But, good land! I couldn’t help it. I couldn’t get a minute’s time to lift my hand up. I could have heard the lecture, but I couldn’t spare my hands.

And then Josiah would come a-rushin’ in after one thing and another, actin’ as was natural, accordin’ to the nater of man, more like a wild man than a Christian Methodist. For he was so wrought up and excited by havin’ so much on his hands to do, and the onexpectedness of it, that he couldn’t help actin’ jest as he did act. I don’t believe he could. And then Steve Yerden is enough to distract a leather-man, any way.


Twice I had to drop everything and find cloths to do up the horse’s legs, where it had grazed ’em a-fallin’ out of the machine. And once I took my hands out of the pie-crust to find a piece of old rope to tie up the harness. It seemed as if I left off every five minutes to wait on Josiah Allen, to find somethin’ that he wanted and couldn’t find, or else to do somethin’ for him that he couldn’t do.

Truly, it was a wild and harrowin’ time, and tegus. But I kept a firm holt of my principles, and didn’t groan–not when anybody could hear me. I won’t deny that I did, out in the buttery by myself, give vent to a groan or two, and a few sithes. But immegiately, or a very little after, I was calm again.

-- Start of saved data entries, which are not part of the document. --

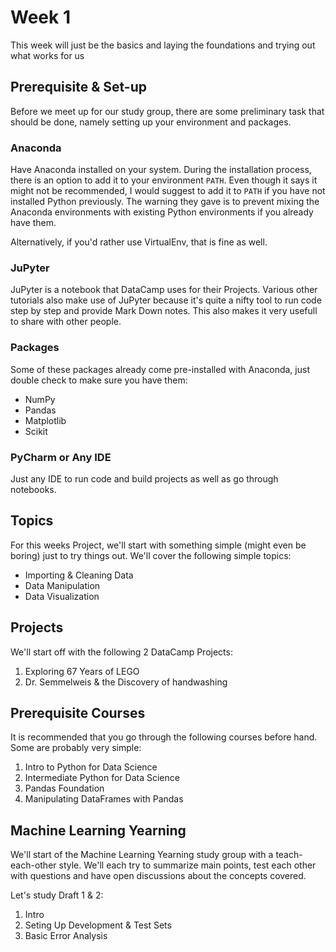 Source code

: # Week 1
This week will just be the basics and laying the foundations and trying out what works for us

## Prerequisite &amp; Set-up
Before we meet up for our study group, there are some preliminary task that should be done, namely setting up your environment and packages.
### Anaconda
Have Anaconda installed on your system. During the installation process, there is an option to add it to your environment `PATH`. Even though it says it might not be recommended, I would suggest to add it to `PATH` if you have not installed Python previously. The warning they gave is to prevent mixing the Anaconda environments with existing Python environments if you already have them.

Alternatively, if you'd rather use VirtualEnv, that is fine as well.

### JuPyter
JuPyter is a notebook that DataCamp uses for their Projects. Various other tutorials also make use of JuPyter because it's quite a nifty tool to run code step by step and provide Mark Down notes. This also makes it very usefull to share with other people.

### Packages
Some of these packages already come pre-installed with Anaconda, just double check to make sure you have them:
* NumPy
* Pandas
* Matplotlib
* Scikit

### PyCharm or Any IDE
Just any IDE to run code and build projects as well as go through notebooks.

## Topics
For this weeks Project, we'll start with something simple (might even be boring) just to try things out. We'll cover the following simple topics:
* Importing & Cleaning Data
* Data Manipulation
* Data Visualization

## Projects
We'll start off with the following 2 DataCamp Projects:
1. Exploring 67 Years of LEGO
2. Dr. Semmelweis &amp; the Discovery of handwashing

## Prerequisite Courses
It is recommended that you go through the following courses before hand. Some are probably very simple:
1. Intro to Python for Data Science
2. Intermediate Python for Data Science
3. Pandas Foundation
4. Manipulating DataFrames with Pandas

## Machine Learning Yearning
We'll start of the Machine Learning Yearning study group with a teach-each-other style. We'll each try to summarize main points, test each other with questions and have open discussions about the concepts covered.

Let's study Draft 1 &amp; 2:
1. Intro
2. Seting Up Development &amp; Test Sets
3. Basic Error Analysis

Wall, worse things wuz a-comin’ onto me, though I didn’t know it. I owed a tin peddler; had been owin’ him for four weeks. I owed him twenty-five pounds of paper rags, for a new strainer. I had been expectin’ him for over three weeks every day. But in all the three hundred and sixty-five days of the year, there wuzn’t another day that would satisfy him; he had got to come on jest that day, jest as I wuz fryin’ my nut cakes for dinner.

I tried to put him off till another day. But no! He said it wuz his last trip, and he must have his rags. And so I had to put by my work, and lug down my rag-bag. His steel-yards wuz broke, so he had to weigh ’em in the house. It wuz a tegus job, for he wuz one of the perticuler kind, and had to look ’em all over before he weighed ’em, and pick out every little piece of brown paper, or full cloth–everything, he said, that wouldn’t make up into the nicest kind of writin’ paper.

And my steel-yards wuz out of gear any way, so they wouldn’t weigh but five pounds at a time, and he wuz dretful perticuler to have ’em just right by the notch.

And he would call on me to come and see just how the steel-yards stood every time. (He wuz as honest as the day; I hain’t a doubt of it.)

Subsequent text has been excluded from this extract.